Single by B'z
- Language: Japanese
- B-side: "Dark Rainbow"; "Painkiller"; "Kimi no Naka de Odoritai 2023";
- Released: July 12, 2023
- Length: 3:55
- Label: Vermillion
- Composer: Tak Matsumoto
- Lyricist: Koshi Inaba
- Producer: Tak Matsumoto

B'z singles chronology
| "Seimei/Still Alive" (2017) | "Stars" (2023) |  |

= Stars (B'z song) =

"Stars" is the fifty-fourth single by the Japanese rock duo B'z. It was released on July 12, 2023, and is their first single in six years, after "Seimei/Still Alive", making it the longest gap between singles. It was released in commemoration of the band's 35th anniversary.

It was released in four editions: a regular CD edition, a CD+DVD edition and a CD+Blu-ray edition, both of which include footage of the band performing three songs live from Tokyo FM Hall, and an edition with the CD and a Jenga-like balance game, which includes 54 blocks, each engraved with one of the band's singles.

The single debuted atop the Oricon Singles Chart dated July 24, 2023, with sales of 117,600 copies, making this their 50th consecutive number 1 single.
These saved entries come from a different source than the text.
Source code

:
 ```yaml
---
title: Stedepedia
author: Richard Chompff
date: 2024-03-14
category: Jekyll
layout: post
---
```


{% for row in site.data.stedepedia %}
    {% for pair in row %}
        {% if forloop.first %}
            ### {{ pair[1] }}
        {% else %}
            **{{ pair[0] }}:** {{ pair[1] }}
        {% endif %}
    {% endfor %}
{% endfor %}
It debuted at number 4 on Billboard Japan's Japan Hot 100.

== Background ==
The song "Stars" commemorates the band's 35th anniversary, with the band comparing the progress they've made, and where they still want to go, to stars, "The songs we've made so far, the fans who have supported us since our debut, and what lies ahead as B'z aims to go somewhere further—all of these irreplaceable existences are 'stars.'" The song "Dark Rainbow" was written for the movie Omae no Tsumi o Jihaku Shiro. The single also includes a rerecording of the band's 2nd single, "Kimi no Naka de Odoritai".

== Track listing ==

| No. | Title | Length |
|---|---|---|
| 1. | "Stars" | 3:55 |
| 2. | "Dark Rainbow" | 4:16 |
| 3. | "Painkiller (ペインキラー, Painkiller)" | 3:49 |
| 4. | "Kimi no Naka de Odoritai 2023 (君の中で踊りたい 2023, I Wanna Dance Inside You 2023)" | 3:25 |
| Total length: |  | 15:25 |

DVD & Blu-ray: B'z Live From Tokyo FM Hall
| No. | Title | Length |
|---|---|---|
| 1. | "Dark Rainbow" |  |
| 2. | "Kimi no Naka de Odoritai 2023" |  |
| 3. | "Stars" |  |

== Charts ==

=== Weekly charts ===

| Chart (2023) | Peak position |
|---|---|
| Japan (Oricon) | 1 |
| Japan Hot 100 (Billboard Japan) | 4 |
| Japan Combined Singles (Oricon) | 1 |
| Japan Top Singles Sales (Billboard Japan) | 1 |

=== Year-end charts ===

| Chart (2023) | Position |
|---|---|
| Japan (Oricon) | 57 |
| Japan Top Singles Sales (Billboard Japan) | 62 |

== Certifications ==

| Region | Certification | Certified units/sales |
| Japan (RIAJ) | Gold | 100,000^{^} |
^{^} Shipments figures based on certification alone.